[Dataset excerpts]
Content starts

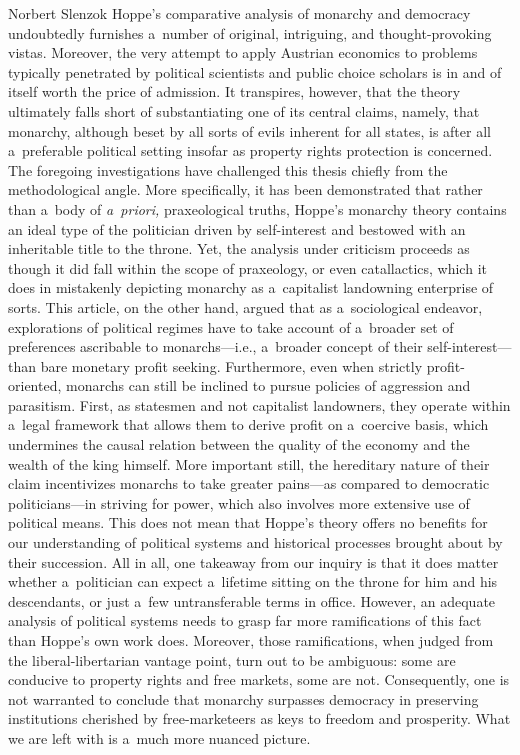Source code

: \begin{artengenv}{Norbert Slenzok}
Hoppe's comparative analysis of monarchy and democracy undoubtedly furnishes a~number of original, intriguing, and thought-provoking vistas. Moreover, the very attempt to apply Austrian economics to problems typically penetrated by political scientists and public choice scholars is in and of itself worth the price of admission. It transpires, however, that the theory ultimately falls short of substantiating one of its central claims, namely, that monarchy, although beset by all sorts of evils inherent for all states, is after all a~preferable political setting insofar as property rights protection is concerned. The foregoing investigations have challenged this thesis chiefly from the methodological angle. More specifically, it has been demonstrated that rather than a~body of \textit{a~priori,} praxeological truths, Hoppe's monarchy theory contains an ideal type of the politician driven by self-interest and bestowed with an inheritable title to the throne. Yet, the analysis under criticism proceeds as though it did fall within the scope of praxeology, or even catallactics, which it does in mistakenly depicting monarchy as a~capitalist landowning enterprise of sorts. This article, on the other hand, argued that as a~sociological endeavor, explorations of political regimes have to take account of a~broader set of preferences ascribable to monarchs---i.e., a~broader concept of their self-interest---than bare monetary profit seeking. Furthermore, even when strictly profit-oriented, monarchs can still be inclined to pursue policies of aggression and parasitism. First, as statesmen and not capitalist landowners, they operate within a~legal framework that allows them to derive profit on a~coercive basis, which undermines the causal relation between the quality of the economy and the wealth of the king himself. More important still, the hereditary nature of their claim incentivizes monarchs to take greater pains---as compared to democratic politicians---in striving for power, which also involves more extensive use of political means. This does not mean that Hoppe's theory offers no benefits for our understanding of political systems and historical processes brought about by their succession. All in all, one takeaway from our inquiry is that it does matter whether a~politician can expect a~lifetime sitting on the throne for him and his descendants, or just a~few untransferable terms in office. However, an adequate analysis of political systems needs to grasp far more ramifications of this fact than Hoppe's own work does. Moreover, those ramifications, when judged from the liberal-libertarian vantage point, turn out to be ambiguous: some are conducive to property rights and free markets, some are not. Consequently, one is not warranted to conclude that monarchy surpasses democracy in preserving institutions cherished by free-marketeers as keys to freedom and prosperity. What we are left with is a~much more nuanced picture.









\end{artengenv}

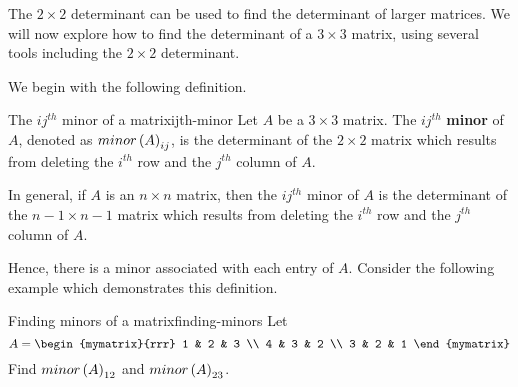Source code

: The $2 \times 2$ determinant can be used to find the determinant of larger matrices.
We will now explore how to find the determinant of a $3 \times 3$ matrix, using several tools
including the $2 \times 2$ determinant.

We begin with the following definition. 

\begin{definition}{The $ij^{th}$ minor of a matrix}{ijth-minor}
Let $A$ be a $3\times 3$ matrix. The $ij^{th}$ \textbf{minor} of $A$, denoted as $minor\left(A\right) _{ij}$, is the determinant
of the $2\times 2$ matrix which results from deleting the $i^{th}$ row and
the $j^{th}$ column of $A$.

In general, if $A$ is an $n\times n$ matrix, then the $ij^{th}$ minor of $A$ is the determinant of the $n-1 \times n-1$ matrix which results from deleting the $i^{th}$ row and the $j^{th}$ column of $A$. 
\end{definition}

Hence, there is a minor associated with each entry of $A$. Consider the following example which demonstrates this definition. 

\begin{example}{Finding minors of a matrix}{finding-minors}
Let 
\begin{equation*}
A = \begin{mymatrix}{rrr}
1 & 2 & 3 \\
4 & 3 & 2 \\
3 & 2 & 1
\end{mymatrix} 
\end{equation*}
Find $minor\left(A\right) _{12}$ and $minor\left(A\right) _{23}$.
\end{example}

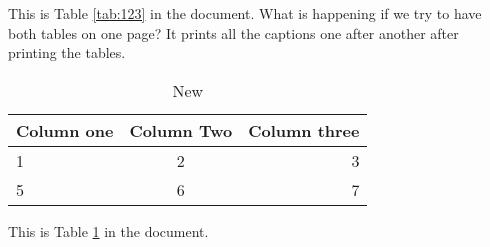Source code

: \documentclass{article}
\begin{document}
This is Table \ref{tab:123} in the document. What is happening if we try to have both tables on one page? It prints all the captions one after another after printing the \cite{book2} tables.

\newpage

\begin{table}
	\begin{tabular}{|l|c|r|}
		\hline
		\textbf{Column one} & \textbf{Column Two} & \textbf{Column three} \\
		\hline
		1 & 2 & 3 \\
		5 & 6 & 7 \\
		\hline
	\end{tabular}
	\caption{New}
	\label{tab:456}
\end{table}

This is Table \ref{tab:456} in the document.

\newpage
\begin{lstlisting}[caption={Your code},label={code:yourcode}]
    % Include your code here
\end{lstlisting}
\newpage



\end{document}
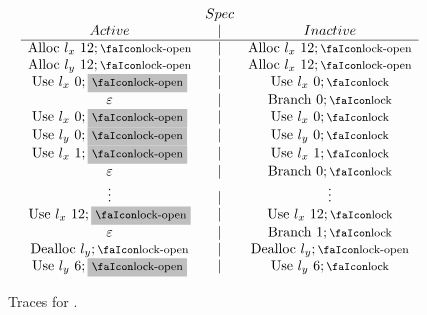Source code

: \documentclass[dvipsnames,conference]{IEEEtran}
\theoremstyle{definition}
\begin{document}
\begin{figure}[!htb]
$$\begin{array}{ccc}
  \end{array}
  $$
  $$
  \begin{array}{ccc}
          & Spec & \\
     Active & \mid & Inactive \\\hline
     \ev{Alloc}\ \loc_{x}\ 12;\unlock & \mid & \ev{Alloc}\ \loc_{x}\ 12;\unlock\\
     \ev{Alloc}\ \loc_{y}\ 12;\unlock & \mid & \ev{Alloc}\ \loc_{x}\ 12;\unlock\\
     \ev{Use}\ \loc_{x}\ 0;\text{\colorbox{lightgray}{$\unlock$}} & \mid & \ev{Use}\ \loc_{x}\ 0;\lock\\
     \emptyevent & \mid & \ev{Branch}\ 0;\lock\\
     \ev{Use}\ \loc_{x}\ 0;\text{\colorbox{lightgray}{$\unlock$}} & \mid & \ev{Use}\ \loc_{x}\ 0;\lock\\
     \ev{Use}\ \loc_{y}\ 0;\text{\colorbox{lightgray}{$\unlock$}} & \mid & \ev{Use}\ \loc_{y}\ 0;\lock\\
     \ev{Use}\ \loc_{x}\ 1;\text{\colorbox{lightgray}{$\unlock$}} & \mid & \ev{Use}\ \loc_{x}\ 1;\lock\\
     \emptyevent & \mid & \ev{Branch}\ 0;\lock\\
     \vdots & \mid & \vdots \\
      \ev{Use}\ \loc_{x}\ 12;\text{\colorbox{lightgray}{$\unlock$}} & \mid & \ev{Use}\ \loc_{x}\ 12;\lock\\
      \emptyevent & \mid & \ev{Branch}\ 1;\lock\\
      \ev{Dealloc}\ \loc_{y};\unlock & \mid & \ev{Dealloc}\ \loc_{y};\unlock\\
      \ev{Use}\ \loc_{y}\ 6;\text{\colorbox{lightgray}{$\unlock$}} & \mid & \ev{Use}\ \loc_{y}\ 6;\lock\\
  \end{array}
  $$
  \caption{Traces for .}
  \label{fig:ex-cct}
\end{figure}
\end{document}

Content ends

• WHAT YOU WILL DO
Copy every line of the data where "deleting" is found.

• RESULT OF THIS TASK
of the $2\times 2$ matrix which results from deleting the $i^{th}$ row and
In general, if $A$ is an $n\times n$ matrix, then the $ij^{th}$ minor of $A$ is the determinant of the $n-1 \times n-1$ matrix which results from deleting the $i^{th}$ row and the $j^{th}$ column of $A$. 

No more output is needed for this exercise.